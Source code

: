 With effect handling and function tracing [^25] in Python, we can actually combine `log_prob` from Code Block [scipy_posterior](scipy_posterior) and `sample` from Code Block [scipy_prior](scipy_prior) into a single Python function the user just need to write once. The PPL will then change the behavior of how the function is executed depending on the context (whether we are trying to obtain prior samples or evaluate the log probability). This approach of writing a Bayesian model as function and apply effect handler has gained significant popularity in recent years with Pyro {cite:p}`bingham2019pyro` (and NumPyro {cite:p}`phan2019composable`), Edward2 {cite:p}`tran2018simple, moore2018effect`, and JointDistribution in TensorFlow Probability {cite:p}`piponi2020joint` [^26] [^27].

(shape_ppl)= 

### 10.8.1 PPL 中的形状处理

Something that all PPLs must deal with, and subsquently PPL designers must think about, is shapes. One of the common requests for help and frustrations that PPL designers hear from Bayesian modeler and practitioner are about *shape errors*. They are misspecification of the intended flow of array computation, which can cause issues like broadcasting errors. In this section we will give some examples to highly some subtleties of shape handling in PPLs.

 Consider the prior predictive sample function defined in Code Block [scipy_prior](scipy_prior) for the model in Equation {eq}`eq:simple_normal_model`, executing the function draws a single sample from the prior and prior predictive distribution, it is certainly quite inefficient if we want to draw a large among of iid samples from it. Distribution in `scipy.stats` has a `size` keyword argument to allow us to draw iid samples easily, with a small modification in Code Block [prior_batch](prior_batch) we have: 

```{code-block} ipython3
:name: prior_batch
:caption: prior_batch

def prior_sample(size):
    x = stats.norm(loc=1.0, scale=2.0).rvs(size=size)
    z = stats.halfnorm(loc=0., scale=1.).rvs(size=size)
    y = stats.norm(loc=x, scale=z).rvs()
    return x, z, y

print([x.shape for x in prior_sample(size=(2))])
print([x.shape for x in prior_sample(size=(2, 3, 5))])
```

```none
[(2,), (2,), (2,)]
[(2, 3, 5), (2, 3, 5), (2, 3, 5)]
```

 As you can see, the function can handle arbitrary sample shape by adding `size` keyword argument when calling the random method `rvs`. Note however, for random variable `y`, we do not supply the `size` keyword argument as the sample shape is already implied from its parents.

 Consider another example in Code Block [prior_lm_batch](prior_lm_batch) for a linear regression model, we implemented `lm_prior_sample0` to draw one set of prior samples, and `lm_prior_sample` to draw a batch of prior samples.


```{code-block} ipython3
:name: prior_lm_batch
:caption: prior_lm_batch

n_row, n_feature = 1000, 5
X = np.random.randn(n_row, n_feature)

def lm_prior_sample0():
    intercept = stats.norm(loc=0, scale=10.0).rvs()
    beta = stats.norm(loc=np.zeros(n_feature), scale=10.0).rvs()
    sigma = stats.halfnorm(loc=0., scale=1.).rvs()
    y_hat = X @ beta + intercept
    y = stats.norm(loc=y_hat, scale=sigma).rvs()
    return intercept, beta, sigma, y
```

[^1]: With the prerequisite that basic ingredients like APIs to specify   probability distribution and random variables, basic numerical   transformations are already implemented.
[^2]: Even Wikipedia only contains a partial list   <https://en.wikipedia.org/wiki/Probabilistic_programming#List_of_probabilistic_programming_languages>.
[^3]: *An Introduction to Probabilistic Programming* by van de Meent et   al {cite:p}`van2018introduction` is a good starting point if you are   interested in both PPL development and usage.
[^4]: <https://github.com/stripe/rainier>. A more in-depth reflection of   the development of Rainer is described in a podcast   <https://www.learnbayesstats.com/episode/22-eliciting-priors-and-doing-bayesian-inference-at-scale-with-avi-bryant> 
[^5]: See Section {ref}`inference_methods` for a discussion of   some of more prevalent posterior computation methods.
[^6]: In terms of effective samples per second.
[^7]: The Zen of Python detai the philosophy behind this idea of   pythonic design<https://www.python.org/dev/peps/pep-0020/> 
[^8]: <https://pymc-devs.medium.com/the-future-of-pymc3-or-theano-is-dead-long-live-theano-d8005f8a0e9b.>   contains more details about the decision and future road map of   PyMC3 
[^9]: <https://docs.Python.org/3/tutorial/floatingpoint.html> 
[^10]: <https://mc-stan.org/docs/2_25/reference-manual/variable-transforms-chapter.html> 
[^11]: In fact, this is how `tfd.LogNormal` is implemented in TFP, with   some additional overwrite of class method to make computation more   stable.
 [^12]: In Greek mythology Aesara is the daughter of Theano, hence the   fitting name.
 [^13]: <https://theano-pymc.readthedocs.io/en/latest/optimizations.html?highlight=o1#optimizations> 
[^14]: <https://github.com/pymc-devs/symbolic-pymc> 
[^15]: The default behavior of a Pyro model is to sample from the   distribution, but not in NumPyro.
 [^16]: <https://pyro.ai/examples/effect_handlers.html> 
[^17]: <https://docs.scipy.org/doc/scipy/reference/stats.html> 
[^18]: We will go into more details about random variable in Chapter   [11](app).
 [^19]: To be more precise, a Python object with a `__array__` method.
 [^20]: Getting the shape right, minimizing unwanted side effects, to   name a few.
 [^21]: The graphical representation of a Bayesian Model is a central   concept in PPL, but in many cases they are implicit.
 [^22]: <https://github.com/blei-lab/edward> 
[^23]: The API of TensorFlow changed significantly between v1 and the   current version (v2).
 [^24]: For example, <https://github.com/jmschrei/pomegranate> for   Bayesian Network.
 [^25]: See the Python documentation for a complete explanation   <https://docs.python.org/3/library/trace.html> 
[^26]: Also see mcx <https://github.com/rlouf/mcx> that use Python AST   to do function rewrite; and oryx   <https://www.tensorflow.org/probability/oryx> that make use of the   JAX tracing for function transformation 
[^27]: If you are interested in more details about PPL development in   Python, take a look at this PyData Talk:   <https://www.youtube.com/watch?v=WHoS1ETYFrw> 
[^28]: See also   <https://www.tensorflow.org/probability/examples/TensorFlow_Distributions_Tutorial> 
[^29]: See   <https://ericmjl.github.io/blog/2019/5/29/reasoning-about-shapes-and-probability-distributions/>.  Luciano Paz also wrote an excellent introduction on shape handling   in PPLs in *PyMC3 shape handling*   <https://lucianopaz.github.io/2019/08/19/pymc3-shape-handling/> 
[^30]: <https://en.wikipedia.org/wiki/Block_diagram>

=====

*What you have to do:* Take the line containing "[^22]: <https://github.com/blei-lab/edward>" and every line after it up to the last line of the listing, and output them exactly, with nothing else.

*Expected answer:*
 [^22]: <https://github.com/blei-lab/edward> 
[^23]: The API of TensorFlow changed significantly between v1 and the   current version (v2).
 [^24]: For example, <https://github.com/jmschrei/pomegranate> for   Bayesian Network.
 [^25]: See the Python documentation for a complete explanation   <https://docs.python.org/3/library/trace.html> 
[^26]: Also see mcx <https://github.com/rlouf/mcx> that use Python AST   to do function rewrite; and oryx   <https://www.tensorflow.org/probability/oryx> that make use of the   JAX tracing for function transformation 
[^27]: If you are interested in more details about PPL development in   Python, take a look at this PyData Talk:   <https://www.youtube.com/watch?v=WHoS1ETYFrw> 
[^28]: See also   <https://www.tensorflow.org/probability/examples/TensorFlow_Distributions_Tutorial> 
[^29]: See   <https://ericmjl.github.io/blog/2019/5/29/reasoning-about-shapes-and-probability-distributions/>.  Luciano Paz also wrote an excellent introduction on shape handling   in PPLs in *PyMC3 shape handling*   <https://lucianopaz.github.io/2019/08/19/pymc3-shape-handling/> 
[^30]: <https://en.wikipedia.org/wiki/Block_diagram>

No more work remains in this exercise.